Initialize the construction by defining $I_0 = [0,1]$ and $j_0 = 0$. 
For $k=1,2,\dots$, find $j_k > j_{k-1}$ so that $q_{j_k} \in I_{k-1}$. This is always possible because of the density of the rationals. Choose $\delta_k$ small enough that $t^{j_k} \delta_k^{-r} > 1/k$, and define 
$$I_k = I_{k-1} \cap [q_{j_k}-\delta_k,q_{j_k}+\delta_k].$$
Having defined all the $I_k$, define
$$I = \bigcap_{k=0}^\infty I_k.$$
You should be able to justify that $I$ is nonempty, and so any $x \in I$ is our candidate.
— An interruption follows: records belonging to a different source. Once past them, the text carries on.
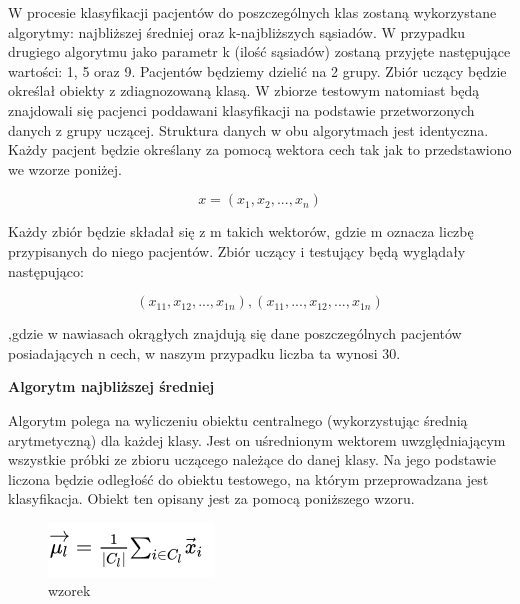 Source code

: \documentclass[12pt]{article}
\begin{document}
\indent W procesie klasyfikacji pacjentów do poszczególnych klas zostaną wykorzystane algorytmy: najbliższej średniej oraz k-najbliższych sąsiadów. W przypadku drugiego algorytmu jako parametr k (ilość sąsiadów) zostaną przyjęte następujące wartości: 1, 5 oraz 9. Pacjentów będziemy dzielić na 2 grupy. Zbiór uczący będzie określał obiekty z zdiagnozowaną klasą. W zbiorze testowym natomiast będą znajdowali się pacjenci poddawani klasyfikacji na podstawie przetworzonych danych z grupy uczącej. Struktura danych w obu algorytmach jest identyczna. Każdy pacjent będzie określany za pomocą wektora cech tak jak to przedstawiono we wzorze poniżej.
\begin{center}
\[ x = (x_1, x_2, ... , x_n)\]
\end{center}


Każdy zbiór będzie składał się z m takich wektorów, gdzie m oznacza liczbę przypisanych do niego pacjentów.
Zbiór uczący i testujący będą wyglądały następująco:
\begin{center}
\[ (x_{11}, x_{12}, ... , x_{1n}), (x_{11}, ..., x_{12}, ... , x_{1n})\]
\end{center}

,gdzie w nawiasach okrągłych znajdują się dane poszczególnych pacjentów posiadających n cech, w naszym przypadku liczba ta wynosi 30.
\newline \newline
\centerline{\textbf{Algorytm najbliższej średniej}}
\newline\newline
\indent Algorytm polega na wyliczeniu obiektu centralnego (wykorzystując średnią arytmetyczną) dla każdej klasy. Jest on uśrednionym wektorem uwzględniającym wszystkie próbki ze zbioru uczącego należące do danej klasy. Na jego podstawie liczona będzie odległość do obiektu testowego, na którym przeprowadzana jest klasyfikacja. Obiekt ten opisany jest za pomocą poniższego wzoru.
\begin{figure}[H]
	\centering
		\includegraphics[scale=1]{images/nm_average.png}
	\caption{wzorek}
\end{figure}
\end{document}
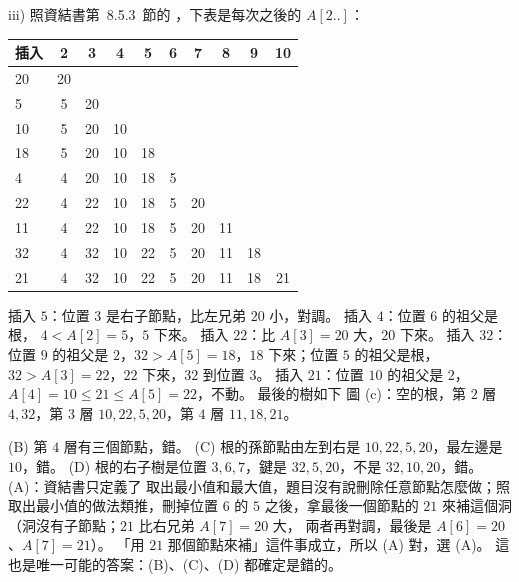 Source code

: \begin{pastsoln}
iii) 照資結書第~8.5.3~節的 ，下表是每次之後的 $A[2..]$：
\begin{center}
\small
\begin{tabular}{l*{9}{c}}
\toprule
插入 & 2 & 3 & 4 & 5 & 6 & 7 & 8 & 9 & 10 \\
\midrule
20 & 20 \\
5 & 5 & 20 \\
10 & 5 & 20 & 10 \\
18 & 5 & 20 & 10 & 18 \\
4 & 4 & 20 & 10 & 18 & 5 \\
22 & 4 & 22 & 10 & 18 & 5 & 20 \\
11 & 4 & 22 & 10 & 18 & 5 & 20 & 11 \\
32 & 4 & 32 & 10 & 22 & 5 & 20 & 11 & 18 \\
21 & 4 & 32 & 10 & 22 & 5 & 20 & 11 & 18 & 21 \\
\bottomrule
\end{tabular}
\end{center}
插入 $5$：位置 $3$ 是右子節點，比左兄弟 $20$ 小，對調。 插入 $4$：位置 $6$ 的祖父是根，
$4 < A[2] = 5$，$5$ 下來。 插入 $22$：比 $A[3] = 20$ 大，$20$ 下來。 插入 $32$：位置 $9$ 的祖父是
$2$，$32 > A[5] = 18$，$18$ 下來；位置 $5$ 的祖父是根，$32 > A[3] = 22$，$22$ 下來，$32$ 到位置
$3$。 插入 $21$：位置 $10$ 的祖父是 $2$，$A[4] = 10 \le 21 \le A[5] = 22$，不動。 最後的樹如下
圖 (c)：空的根，第 $2$ 層 $4, 32$，第 $3$ 層 $10, 22, 5, 20$，第 $4$ 層 $11, 18, 21$。

(B) 第 $4$ 層有三個節點，錯。 (C) 根的孫節點由左到右是 $10, 22, 5, 20$，最左邊是 $10$，錯。
(D) 根的右子樹是位置 $3, 6, 7$，鍵是 $32, 5, 20$，不是 $32, 10, 20$，錯。 (A)：資結書只定義了
取出最小值和最大值，題目沒有說刪除任意節點怎麼做；照取出最小值的做法類推，刪掉位置 $6$
的 $5$ 之後，拿最後一個節點的 $21$ 來補這個洞（洞沒有子節點；$21$ 比右兄弟 $A[7] = 20$ 大，
兩者再對調，最後是 $A[6] = 20$、$A[7] = 21$）。 「用 $21$ 那個節點來補」這件事成立，所以 (A)
對，選 (A)。 這也是唯一可能的答案：(B)、(C)、(D) 都確定是錯的。


\end{pastsoln}
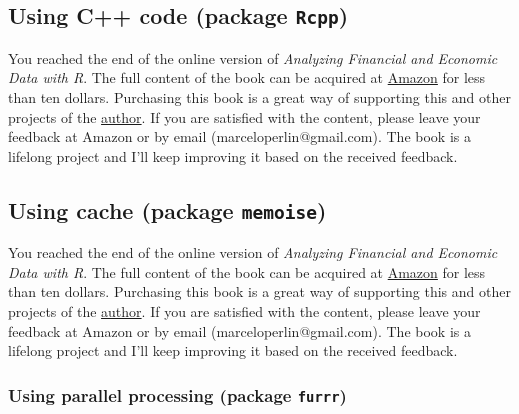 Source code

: \documentclass[
  12pt,
]{book}
\newenvironment{pleasebuyit}
{\begin{noteblock}
		
	} {\end{noteblock}}
\begin{document}
\hypertarget{using-c-code-package-rcpp}{%
\subsection{\texorpdfstring{Using C++ code (package \texttt{Rcpp})}{Using C++ code (package Rcpp)}}\label{using-c-code-package-rcpp}}

\begin{pleasebuyit}
You reached the end of the online version of \emph{Analyzing Financial
and Economic Data with R}. The full content of the book can be acquired
at \href{https://www.amazon.com/dp/B084LSNXMN}{Amazon} for less than ten
dollars. Purchasing this book is a great way of supporting this and
other projects of the \href{https://www.msperlin.com/}{author}. If you
are satisfied with the content, please leave your feedback at Amazon or
by email (marceloperlin@gmail.com). The book is a lifelong project and
I'll keep improving it based on the received feedback.
\end{pleasebuyit}

\hypertarget{using-cache-package-memoise}{%
\subsection{\texorpdfstring{Using cache (package \texttt{memoise})}{Using cache (package memoise)}}\label{using-cache-package-memoise}}

\begin{pleasebuyit}
You reached the end of the online version of \emph{Analyzing Financial
and Economic Data with R}. The full content of the book can be acquired
at \href{https://www.amazon.com/dp/B084LSNXMN}{Amazon} for less than ten
dollars. Purchasing this book is a great way of supporting this and
other projects of the \href{https://www.msperlin.com/}{author}. If you
are satisfied with the content, please leave your feedback at Amazon or
by email (marceloperlin@gmail.com). The book is a lifelong project and
I'll keep improving it based on the received feedback.
\end{pleasebuyit}

\hypertarget{using-parallel-processing-package-furrr}{%
\subsubsection{\texorpdfstring{Using parallel processing (package \texttt{furrr})}{Using parallel processing (package furrr)}}\label{using-parallel-processing-package-furrr}}
\end{document}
Because of how $\delta_k$ were chosen, if $x \in I$, then we have
$$\sum_{j=1}^\infty t^j |x-q_j|^{-r} \geq \sum_{k=1}^\infty t^{j_k} |x-q_{j_k}|^{-r} \geq \sum_{k=1}^\infty 1/k = \infty.$$
as desired. 
I have not actually shown that $x \not \in \mathbb{Q}$. I suspect this is already the case with the construction as written, but it is easier to prove it by making the following modification. For $k \geq 2$, choose $\delta_k$ perhaps smaller, so that $q_{k-1} \not \in I_k$. Then $I \cap \mathbb{Q} = \emptyset$.
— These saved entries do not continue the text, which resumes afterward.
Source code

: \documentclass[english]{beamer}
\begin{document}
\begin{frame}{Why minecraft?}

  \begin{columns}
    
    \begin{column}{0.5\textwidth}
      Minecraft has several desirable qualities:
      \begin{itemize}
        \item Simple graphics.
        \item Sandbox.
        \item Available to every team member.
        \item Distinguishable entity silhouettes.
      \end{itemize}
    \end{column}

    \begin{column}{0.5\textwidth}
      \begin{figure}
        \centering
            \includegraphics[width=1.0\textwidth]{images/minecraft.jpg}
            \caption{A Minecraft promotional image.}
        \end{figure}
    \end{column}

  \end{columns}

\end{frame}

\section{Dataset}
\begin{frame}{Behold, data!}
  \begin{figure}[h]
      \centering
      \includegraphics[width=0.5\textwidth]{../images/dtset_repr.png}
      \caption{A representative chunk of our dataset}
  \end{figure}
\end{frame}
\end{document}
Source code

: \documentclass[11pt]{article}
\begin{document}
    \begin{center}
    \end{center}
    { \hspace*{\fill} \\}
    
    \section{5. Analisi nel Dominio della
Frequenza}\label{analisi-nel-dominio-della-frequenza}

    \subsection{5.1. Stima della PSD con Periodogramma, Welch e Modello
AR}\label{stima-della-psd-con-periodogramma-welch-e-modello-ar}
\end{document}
A: Let's, for the fun of it, throw some topology at the problem.
Let $X = [0,1] \setminus \mathbb{Q}$. For every $n\in\mathbb{N}$, the function
$$f_n \colon x \mapsto \sum_{j=1}^n t^j \lvert x-q_j\rvert^{-r}$$
is continuous on $X$. Hence, for every $k \in \mathbb{N}$, the set
$$A_k = \bigcap_{n\in\mathbb{N}} f_n^{-1}([0,k])$$
is closed (in $X$ of course). Further, $A_k$ has empty interior for all $k$, since for all $x\in X$ and $\varepsilon > 0$ the interval $(x-\varepsilon, x+\varepsilon)\cap (0,1)$ contains a rational point, say $q_m$, and the sequence $x_k = q_m + 2^{-k}\pi$ has its tail in the neighbourhood $(x-\varepsilon,x+\varepsilon)\cap X$ of $x$ in $X$, and $f_n(x_k) \to +\infty$ for all $n \geqslant m$.
Thus
$$E = \bigcup_{k\in\mathbb{N}} A_k$$
is a countable union of closed sets with empty interior, that is, a meagre subset of $X$ (a set of the first category).
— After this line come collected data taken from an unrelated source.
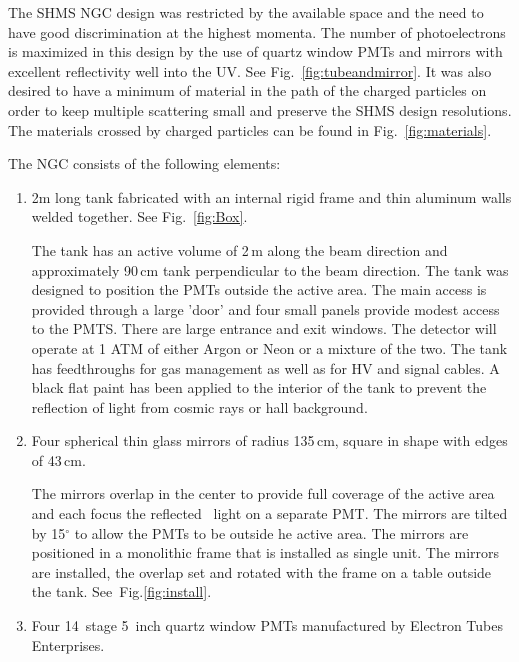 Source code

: {The SHMS NGC design was restricted by the available space and the need
to have good discrimination at the highest momenta.  The number of
photoelectrons is maximized in this design by the use of quartz window
PMTs and mirrors with excellent reflectivity well into the UV. See
Fig.~\ref{fig:tubeandmirror}. It was also desired to have a minimum of
material in the path of the charged particles on order to keep
multiple scattering small and preserve the SHMS design
resolutions. The materials crossed by charged particles can be found
in Fig.~\ref{fig:materials}.

\newpage
\vspace{.25in}
\vspace{.25in}

The NGC consists of the following elements:
\begin{enumerate}
\item 2m long tank fabricated with an internal rigid frame and thin
  aluminum walls welded together. See Fig.~\ref{fig:Box}.

 The tank has an active volume of 2\,m along the beam direction and
 approximately 90\,cm tank perpendicular to the beam direction. The
 tank was designed to position the PMTs outside the active area. The
 main access is provided through a large 'door' and four small panels
 provide modest access to the PMTS. There are large entrance and exit
 windows. The detector will operate at 1 ATM of either Argon or Neon
 or a mixture of the two. The tank has feedthroughs for gas
 management as well as for HV and signal cables. A black flat paint
 has been applied to the interior of the tank to prevent the
 reflection of light from cosmic rays or hall background.

\item Four spherical thin glass mirrors of radius 135\,cm, square in
  shape with edges of 43\,cm.

  The mirrors overlap in the center to provide full coverage of the
  active area and each focus the reflected \Cerenkov\ light on a
  separate PMT. The mirrors are tilted by 15$^\circ$ to allow the PMTs
  to be outside he active area.  The mirrors are positioned in a
  monolithic frame that is installed as single unit. The mirrors are
  installed, the overlap set and rotated with the frame on a table
  outside the tank.  See~Fig.\ref{fig:install}.
\item Four 14~stage 5~inch quartz window PMTs manufactured by Electron
  Tubes Enterprises.


\end{enumerate}}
But, $X$ is a $G_\delta$ set in the compact space $[0,1]$, hence a Baire space, and therefore


*

*$E$ has no interior point (in $X$),

*the complement of $E$ in $X$, $X\setminus E$ is a dense ($G_\delta$) subset of $X$ that is of the second category (it is itself a Baire space).


Since $[0,1]\setminus X$ is meagre in $[0,1]$, $E$ is also meagre in $[0,1]$, and thus $E$ is a topologically small (meagre) set of full measure.